Supreme Court of the State of New York, Richmond County
Aug 3, 2011
2011 N.Y. Slip Op. 51438 (N.Y. Sup. Ct. 2011)

Opinion

101966/07.

Decided August 3, 2011.

Plaintiff is represented by Louis Grandelli, P.C.

Defendant is represented by the law firm of Leahey Johnson, P.C.


The plaintiff's "cross-motion" to a "cross-motion" is treated as a motion. The plaintiff's motions are granted in part, and denied in part. The defendant's cross-motion to dismiss or strike claims present is denied in its entirety.

Facts

On December 6, 2006, the plaintiff Paul Warshefskie was a New York City Police Officer detailed to serve a criminal warrant at the General Charles W. Berry Houses ("Berry Houses"), 50 Dongan Hills Avenue, Staten Island, New York 10306, a building owned and operated by the defendant, the New York City Housing Authority. After entering the building, Warshefskie observed an individual asleep in the fourth floor hallway. He woke the sleeper, who fled the scene. The plaintiff pursued. While in pursuit, a door closed upon his hand amputating the distal joint of the right trigger finger, among other injuries. The plaintiff brought suit against the defendant alleging negligence, and violations of General Municipal Law § 205-e.

Discussion

General Municipal Law § 205-e provides in part:

1. In addition to any other right of action . . . under any other provision of law, in the event any accident, causing injury . . . directly or indirectly as a result of . . . failing to comply with the requirements of any of the statutes . . . of the . . . state . . . or of any and all of their departments . . . the person or persons guilty of said neglect . . . or culpable negligence at the time of such injury . . . shall be liable . . .

3. This section shall be deemed to provide a right of action regardless of whether the injury of death is caused by the violation of a provision which codifies a common-law duty and regardless of whether the injury . . . is caused by the violation of a provision prohibiting activities or conditions which increase the dangers inherent in the work of any officer . . . of any police department.
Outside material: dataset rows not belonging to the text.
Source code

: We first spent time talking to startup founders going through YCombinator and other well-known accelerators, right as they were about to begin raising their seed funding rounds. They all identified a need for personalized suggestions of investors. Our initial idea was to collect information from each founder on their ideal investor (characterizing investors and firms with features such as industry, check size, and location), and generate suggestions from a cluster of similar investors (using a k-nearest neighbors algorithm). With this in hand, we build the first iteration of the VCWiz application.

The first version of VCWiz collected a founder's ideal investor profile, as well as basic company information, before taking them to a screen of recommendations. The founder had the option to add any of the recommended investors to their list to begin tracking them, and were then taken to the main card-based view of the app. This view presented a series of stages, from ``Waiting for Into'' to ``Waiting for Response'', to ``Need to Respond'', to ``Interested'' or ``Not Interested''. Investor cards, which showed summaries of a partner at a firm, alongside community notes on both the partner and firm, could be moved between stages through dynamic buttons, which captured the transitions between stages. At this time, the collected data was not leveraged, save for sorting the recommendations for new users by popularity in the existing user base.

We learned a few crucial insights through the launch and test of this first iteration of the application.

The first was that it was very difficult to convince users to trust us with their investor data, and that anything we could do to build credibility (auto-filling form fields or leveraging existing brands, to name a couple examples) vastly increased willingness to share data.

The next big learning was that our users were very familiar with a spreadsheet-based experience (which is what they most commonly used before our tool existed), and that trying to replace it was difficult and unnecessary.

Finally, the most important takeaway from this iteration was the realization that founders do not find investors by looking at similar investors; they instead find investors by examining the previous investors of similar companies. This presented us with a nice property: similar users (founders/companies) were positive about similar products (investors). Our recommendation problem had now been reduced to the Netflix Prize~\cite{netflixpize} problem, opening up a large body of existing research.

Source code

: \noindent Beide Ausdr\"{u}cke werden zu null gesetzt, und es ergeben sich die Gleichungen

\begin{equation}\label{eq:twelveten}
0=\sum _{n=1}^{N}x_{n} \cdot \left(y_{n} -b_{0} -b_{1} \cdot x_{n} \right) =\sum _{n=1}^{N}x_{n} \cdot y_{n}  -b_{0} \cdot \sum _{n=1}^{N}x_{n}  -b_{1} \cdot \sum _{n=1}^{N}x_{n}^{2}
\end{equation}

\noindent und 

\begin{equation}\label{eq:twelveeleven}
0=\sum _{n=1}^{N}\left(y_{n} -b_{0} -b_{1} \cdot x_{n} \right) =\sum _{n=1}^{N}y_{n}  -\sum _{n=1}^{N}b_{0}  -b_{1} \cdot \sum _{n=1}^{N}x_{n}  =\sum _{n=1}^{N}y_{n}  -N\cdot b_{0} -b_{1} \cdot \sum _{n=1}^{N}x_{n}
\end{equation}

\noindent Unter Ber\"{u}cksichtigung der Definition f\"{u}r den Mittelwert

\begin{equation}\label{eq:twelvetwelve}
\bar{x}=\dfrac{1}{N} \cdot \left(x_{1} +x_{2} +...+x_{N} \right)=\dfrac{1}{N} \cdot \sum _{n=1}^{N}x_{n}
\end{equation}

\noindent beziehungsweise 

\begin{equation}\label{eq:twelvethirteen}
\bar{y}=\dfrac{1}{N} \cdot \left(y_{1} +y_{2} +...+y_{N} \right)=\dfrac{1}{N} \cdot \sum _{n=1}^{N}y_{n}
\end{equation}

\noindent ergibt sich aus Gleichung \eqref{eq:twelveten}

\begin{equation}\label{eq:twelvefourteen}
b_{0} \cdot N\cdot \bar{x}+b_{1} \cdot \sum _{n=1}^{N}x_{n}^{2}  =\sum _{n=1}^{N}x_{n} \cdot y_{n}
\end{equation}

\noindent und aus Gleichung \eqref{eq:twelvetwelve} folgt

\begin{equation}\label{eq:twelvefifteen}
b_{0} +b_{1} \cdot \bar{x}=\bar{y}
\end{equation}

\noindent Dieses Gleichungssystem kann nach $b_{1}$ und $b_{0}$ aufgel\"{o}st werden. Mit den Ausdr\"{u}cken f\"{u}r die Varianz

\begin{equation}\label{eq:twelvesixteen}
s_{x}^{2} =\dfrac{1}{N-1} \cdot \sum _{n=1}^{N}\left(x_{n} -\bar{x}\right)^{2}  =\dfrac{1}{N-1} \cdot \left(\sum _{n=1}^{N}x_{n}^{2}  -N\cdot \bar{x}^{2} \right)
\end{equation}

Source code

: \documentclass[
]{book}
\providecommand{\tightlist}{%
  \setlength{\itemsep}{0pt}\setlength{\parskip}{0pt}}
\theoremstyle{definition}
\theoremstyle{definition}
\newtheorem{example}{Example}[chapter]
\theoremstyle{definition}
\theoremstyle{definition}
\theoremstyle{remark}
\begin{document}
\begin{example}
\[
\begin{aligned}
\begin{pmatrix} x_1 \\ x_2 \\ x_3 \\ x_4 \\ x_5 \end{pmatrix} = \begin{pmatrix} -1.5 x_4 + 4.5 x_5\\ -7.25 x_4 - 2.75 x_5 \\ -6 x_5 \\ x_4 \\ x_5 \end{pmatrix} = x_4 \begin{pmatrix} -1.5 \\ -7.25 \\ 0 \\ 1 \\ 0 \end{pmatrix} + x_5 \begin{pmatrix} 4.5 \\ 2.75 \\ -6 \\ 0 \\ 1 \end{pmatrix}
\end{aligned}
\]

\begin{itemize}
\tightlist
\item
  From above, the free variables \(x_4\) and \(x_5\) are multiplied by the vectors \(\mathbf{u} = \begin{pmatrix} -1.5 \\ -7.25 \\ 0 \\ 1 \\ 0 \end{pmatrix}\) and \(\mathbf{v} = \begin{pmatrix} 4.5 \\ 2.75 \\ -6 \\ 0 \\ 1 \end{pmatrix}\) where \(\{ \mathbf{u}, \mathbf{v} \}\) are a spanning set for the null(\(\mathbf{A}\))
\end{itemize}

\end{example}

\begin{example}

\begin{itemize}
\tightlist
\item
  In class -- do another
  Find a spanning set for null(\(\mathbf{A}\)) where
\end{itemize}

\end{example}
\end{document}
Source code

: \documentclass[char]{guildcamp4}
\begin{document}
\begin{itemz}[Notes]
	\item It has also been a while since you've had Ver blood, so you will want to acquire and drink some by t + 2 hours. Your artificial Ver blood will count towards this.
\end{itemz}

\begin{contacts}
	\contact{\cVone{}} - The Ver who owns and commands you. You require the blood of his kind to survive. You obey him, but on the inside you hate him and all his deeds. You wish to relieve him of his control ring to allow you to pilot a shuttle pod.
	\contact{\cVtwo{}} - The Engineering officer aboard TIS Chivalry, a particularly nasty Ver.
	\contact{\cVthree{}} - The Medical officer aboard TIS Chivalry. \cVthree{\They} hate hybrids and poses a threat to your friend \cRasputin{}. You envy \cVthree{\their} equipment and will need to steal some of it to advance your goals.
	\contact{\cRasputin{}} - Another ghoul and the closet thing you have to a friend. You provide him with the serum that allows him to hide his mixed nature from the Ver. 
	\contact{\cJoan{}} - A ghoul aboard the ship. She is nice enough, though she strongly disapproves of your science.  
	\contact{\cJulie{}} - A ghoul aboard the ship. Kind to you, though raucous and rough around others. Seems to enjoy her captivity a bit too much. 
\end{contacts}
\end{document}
Therefore, the defendant may be liable under General Municipal Law § 205-e for the violation of a state statute that resulted in the plaintiff's injury. Here, the plaintiff, in his Supplementary Bill of Particulars, is specifically listing Real Property Law § 231, a New York State statute which provides in part:

The owner of real property, knowingly leasing or giving possession of the same to be used or occupied, wholly or partly, for any unlawful trade, manufacture or business, or knowingly permitting the same to be so used, is liable severally, and also jointly with one or more of the tenants or occupants thereof, for any damage resulting from such unlawful use, occupancy, trade, manufacture or business.

Hence, the plaintiff's Supplemental Bill of Particulars merely seeks leave to specify a specific statute that was violated which was a proximate cause of his injuries as is required in order to pursue his original cause of action under General Municipal Law § 205-e.

The plaintiff's cross-motion to the cross-motion is treated as a motion.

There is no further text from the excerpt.